Section titled Aurora Serverless doesn’t support DB subnet groups with subnets in the same Availability Zone. Choose a DB subnet group with subnets in different Availability Zones.

This is just a general AWS problem. You can’t have two subnets specified that are in the same availability zone. Also, according to this:

You can’t give an Aurora Serverless DB cluster a public IP address. You can access an Aurora Serverless DB cluster only from within a virtual private cloud (VPC) based on the Amazon VPC service.

This means that you should probably only be using private subnets, and Aurora specifically needs to run in multiple availability zones.

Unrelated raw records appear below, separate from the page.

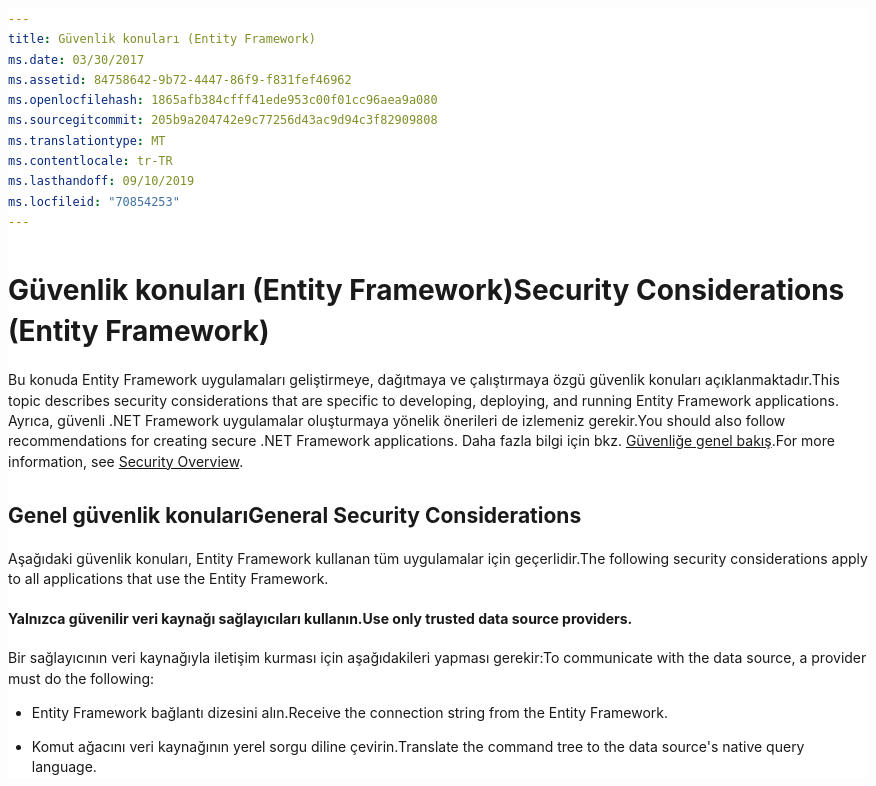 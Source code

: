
 ```yaml
---
title: Güvenlik konuları (Entity Framework)
ms.date: 03/30/2017
ms.assetid: 84758642-9b72-4447-86f9-f831fef46962
ms.openlocfilehash: 1865afb384cfff41ede953c00f01cc96aea9a080
ms.sourcegitcommit: 205b9a204742e9c77256d43ac9d94c3f82909808
ms.translationtype: MT
ms.contentlocale: tr-TR
ms.lasthandoff: 09/10/2019
ms.locfileid: "70854253"
---
```

# <a name="security-considerations-entity-framework"></a><span data-ttu-id="b61c9-102">Güvenlik konuları (Entity Framework)</span><span class="sxs-lookup"><span data-stu-id="b61c9-102">Security Considerations (Entity Framework)</span></span>
<span data-ttu-id="b61c9-103">Bu konuda Entity Framework uygulamaları geliştirmeye, dağıtmaya ve çalıştırmaya özgü güvenlik konuları açıklanmaktadır.</span><span class="sxs-lookup"><span data-stu-id="b61c9-103">This topic describes security considerations that are specific to developing, deploying, and running Entity Framework applications.</span></span> <span data-ttu-id="b61c9-104">Ayrıca, güvenli .NET Framework uygulamalar oluşturmaya yönelik önerileri de izlemeniz gerekir.</span><span class="sxs-lookup"><span data-stu-id="b61c9-104">You should also follow recommendations for creating secure .NET Framework applications.</span></span> <span data-ttu-id="b61c9-105">Daha fazla bilgi için bkz. [Güvenliğe genel bakış](../security-overview.md).</span><span class="sxs-lookup"><span data-stu-id="b61c9-105">For more information, see [Security Overview](../security-overview.md).</span></span>  
  
## <a name="general-security-considerations"></a><span data-ttu-id="b61c9-106">Genel güvenlik konuları</span><span class="sxs-lookup"><span data-stu-id="b61c9-106">General Security Considerations</span></span>  
 <span data-ttu-id="b61c9-107">Aşağıdaki güvenlik konuları, Entity Framework kullanan tüm uygulamalar için geçerlidir.</span><span class="sxs-lookup"><span data-stu-id="b61c9-107">The following security considerations apply to all applications that use the Entity Framework.</span></span>  
  
#### <a name="use-only-trusted-data-source-providers"></a><span data-ttu-id="b61c9-108">Yalnızca güvenilir veri kaynağı sağlayıcıları kullanın.</span><span class="sxs-lookup"><span data-stu-id="b61c9-108">Use only trusted data source providers.</span></span>  
 <span data-ttu-id="b61c9-109">Bir sağlayıcının veri kaynağıyla iletişim kurması için aşağıdakileri yapması gerekir:</span><span class="sxs-lookup"><span data-stu-id="b61c9-109">To communicate with the data source, a provider must do the following:</span></span>  
  
- <span data-ttu-id="b61c9-110">Entity Framework bağlantı dizesini alın.</span><span class="sxs-lookup"><span data-stu-id="b61c9-110">Receive the connection string from the Entity Framework.</span></span>  
  
- <span data-ttu-id="b61c9-111">Komut ağacını veri kaynağının yerel sorgu diline çevirin.</span><span class="sxs-lookup"><span data-stu-id="b61c9-111">Translate the command tree to the data source's native query language.</span></span>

Terraform is changing the desired_count when updating a service

Section titled Terraform is changing the desired_count when updating a service

Suppose there’s a scenario where you want to update a service without changing the desired_count. aws_ecs_service technically says desired_count is optional, but it defaults to 0 if you don’t specify it, which means your service will be drained of all tasks.

To work around this, you can use ignore_changes; it lets you ignore the diff for a particular set of attributes:

resource "aws_ecs_service" "verdaccio" {
name = "verdaccio"
desired_count = 0
# Allow external changes without Terraform plan difference
lifecycle {
ignore_changes = ["desired_count"]
}
}

If your service would only change in desiredcount, then the “ignore_changes” will result in nothing actually changing. However, I’m not sure what happens if you had a change in both desired_count _and something else; it may actually set your desired_count back to 0.

SNS - “You provided a certificate of type SANDBOX”

Section titled SNS - “You provided a certificate of type SANDBOX”

When you have a sandbox certificate but a production application, you simply need to change your platform from APNS to APNS_SANDBOX:

resource "aws_sns_platform_application" "apns_application" {
name = "apns_application_bot_land"
platform = "APNS_SANDBOX"
platform_credential = "${var.APNS_PRIVATE_KEY}"
platform_principal = "${var.APNS_CERTIFICATE}"
}

Full error:

aws_sns_platform_application.apns_application: Error creating SNS platform application: InvalidParameter: Invalid parameter: Attributes Reason: You provided a certificate of type SANDBOX, which cannot be used to create an application of type iOS Production. Please select an application of type SANDBOX or provide a certificate of type iOS Production

Terraform source code on GitHub showing the relevant file

SNS “Platform credentials are invalid”

Section titled SNS “Platform credentials are invalid”

Full error:

  • aws_sns_platform_application.apns_application: Error creating SNS platform application: InvalidParameter: Invalid parameter: Attributes Reason: Platform credentials are invalid

This happened to me when I was extracting the encrypted private key rather than the private key. I used the AWS Console to manually extract the certificate and key and compared to what I was getting and saw that they were different. This SO post ended up clarifying things for me (it had me run this command: “openssl pkcs12 -in new-ios-app.pfx -nodes -clcerts”).

“terraform output” gives errors

Section titled “terraform output” gives errors

I got this error when trying to just run “terraform output”:

Error configuring the backend “s3”: SignatureDoesNotMatch: Signature expired: 20190312T033800Z is now earlier than 20190312T153349Z (20190312T154849Z - 15 min.)

status code: 403, request id: 53cddf4a-44de-11e9-ab7b-1bd060f64677

I actually use Terragrunt, but Terragrunt also wouldn’t work until I ran it in the root directory.